Work required:
Needed from the data below: all lines that contain the word "transactions".

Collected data

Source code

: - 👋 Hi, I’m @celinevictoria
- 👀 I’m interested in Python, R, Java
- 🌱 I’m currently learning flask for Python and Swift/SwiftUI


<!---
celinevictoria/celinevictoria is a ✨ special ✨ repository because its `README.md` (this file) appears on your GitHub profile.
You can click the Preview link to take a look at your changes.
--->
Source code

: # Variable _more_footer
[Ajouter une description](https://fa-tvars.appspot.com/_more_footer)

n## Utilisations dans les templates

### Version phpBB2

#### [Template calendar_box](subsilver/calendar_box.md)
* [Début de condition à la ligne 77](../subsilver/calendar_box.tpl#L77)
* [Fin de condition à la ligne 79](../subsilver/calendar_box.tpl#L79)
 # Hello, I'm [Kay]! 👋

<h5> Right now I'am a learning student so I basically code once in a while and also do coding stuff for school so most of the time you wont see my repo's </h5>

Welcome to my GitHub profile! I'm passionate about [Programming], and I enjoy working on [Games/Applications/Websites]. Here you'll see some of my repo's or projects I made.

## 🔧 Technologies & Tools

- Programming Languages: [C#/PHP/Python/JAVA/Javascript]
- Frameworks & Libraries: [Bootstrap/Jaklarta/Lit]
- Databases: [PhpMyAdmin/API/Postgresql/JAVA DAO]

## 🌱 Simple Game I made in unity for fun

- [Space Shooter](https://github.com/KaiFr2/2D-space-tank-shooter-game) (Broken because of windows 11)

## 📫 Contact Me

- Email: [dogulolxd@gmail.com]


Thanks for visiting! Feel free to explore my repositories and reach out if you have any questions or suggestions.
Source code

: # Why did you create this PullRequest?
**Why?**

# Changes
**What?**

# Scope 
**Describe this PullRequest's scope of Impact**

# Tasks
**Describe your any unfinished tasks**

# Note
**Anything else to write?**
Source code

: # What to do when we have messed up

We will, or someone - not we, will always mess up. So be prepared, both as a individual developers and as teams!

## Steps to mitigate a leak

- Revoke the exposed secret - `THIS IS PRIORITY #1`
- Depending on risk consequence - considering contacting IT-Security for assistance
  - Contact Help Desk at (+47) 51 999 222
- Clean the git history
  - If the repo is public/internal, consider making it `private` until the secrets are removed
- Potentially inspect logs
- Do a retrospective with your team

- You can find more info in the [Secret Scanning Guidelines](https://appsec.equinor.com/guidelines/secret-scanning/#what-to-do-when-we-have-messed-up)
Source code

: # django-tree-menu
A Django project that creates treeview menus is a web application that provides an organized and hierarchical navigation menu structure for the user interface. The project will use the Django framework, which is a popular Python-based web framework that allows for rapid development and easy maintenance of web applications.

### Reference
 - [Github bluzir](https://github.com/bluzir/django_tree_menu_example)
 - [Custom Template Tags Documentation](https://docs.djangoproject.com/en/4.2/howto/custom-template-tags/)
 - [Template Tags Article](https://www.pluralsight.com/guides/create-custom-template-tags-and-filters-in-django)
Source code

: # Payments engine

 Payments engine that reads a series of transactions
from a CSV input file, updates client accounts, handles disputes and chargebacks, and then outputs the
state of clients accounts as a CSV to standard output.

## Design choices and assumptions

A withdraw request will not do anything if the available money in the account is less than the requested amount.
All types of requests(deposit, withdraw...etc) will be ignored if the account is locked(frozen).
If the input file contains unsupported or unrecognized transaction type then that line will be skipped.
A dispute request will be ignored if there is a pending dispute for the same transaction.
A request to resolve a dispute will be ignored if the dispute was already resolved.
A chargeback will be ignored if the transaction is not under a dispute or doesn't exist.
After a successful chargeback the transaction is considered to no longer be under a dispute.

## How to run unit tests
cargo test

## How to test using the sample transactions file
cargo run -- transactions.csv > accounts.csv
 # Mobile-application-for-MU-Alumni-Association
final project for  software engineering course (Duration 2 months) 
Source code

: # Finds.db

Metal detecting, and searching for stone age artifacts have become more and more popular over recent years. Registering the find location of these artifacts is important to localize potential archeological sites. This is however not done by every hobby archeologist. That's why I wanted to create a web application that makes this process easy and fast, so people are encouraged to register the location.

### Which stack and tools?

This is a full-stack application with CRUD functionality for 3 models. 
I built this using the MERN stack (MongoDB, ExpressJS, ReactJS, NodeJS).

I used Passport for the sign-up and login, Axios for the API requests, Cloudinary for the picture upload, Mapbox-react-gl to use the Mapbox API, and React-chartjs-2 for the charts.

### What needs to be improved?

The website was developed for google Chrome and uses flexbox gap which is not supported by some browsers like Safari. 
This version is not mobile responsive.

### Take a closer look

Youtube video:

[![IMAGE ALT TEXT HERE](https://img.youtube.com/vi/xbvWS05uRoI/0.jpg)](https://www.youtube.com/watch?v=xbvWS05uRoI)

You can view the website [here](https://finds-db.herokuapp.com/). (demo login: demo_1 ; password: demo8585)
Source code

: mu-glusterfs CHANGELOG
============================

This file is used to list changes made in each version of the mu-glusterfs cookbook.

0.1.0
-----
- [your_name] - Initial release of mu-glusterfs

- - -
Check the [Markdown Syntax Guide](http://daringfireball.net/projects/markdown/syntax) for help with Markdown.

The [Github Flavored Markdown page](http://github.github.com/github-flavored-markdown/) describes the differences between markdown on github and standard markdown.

Expected answer:
 Payments engine that reads a series of transactions
## How to test using the sample transactions file
cargo run -- transactions.csv > accounts.csv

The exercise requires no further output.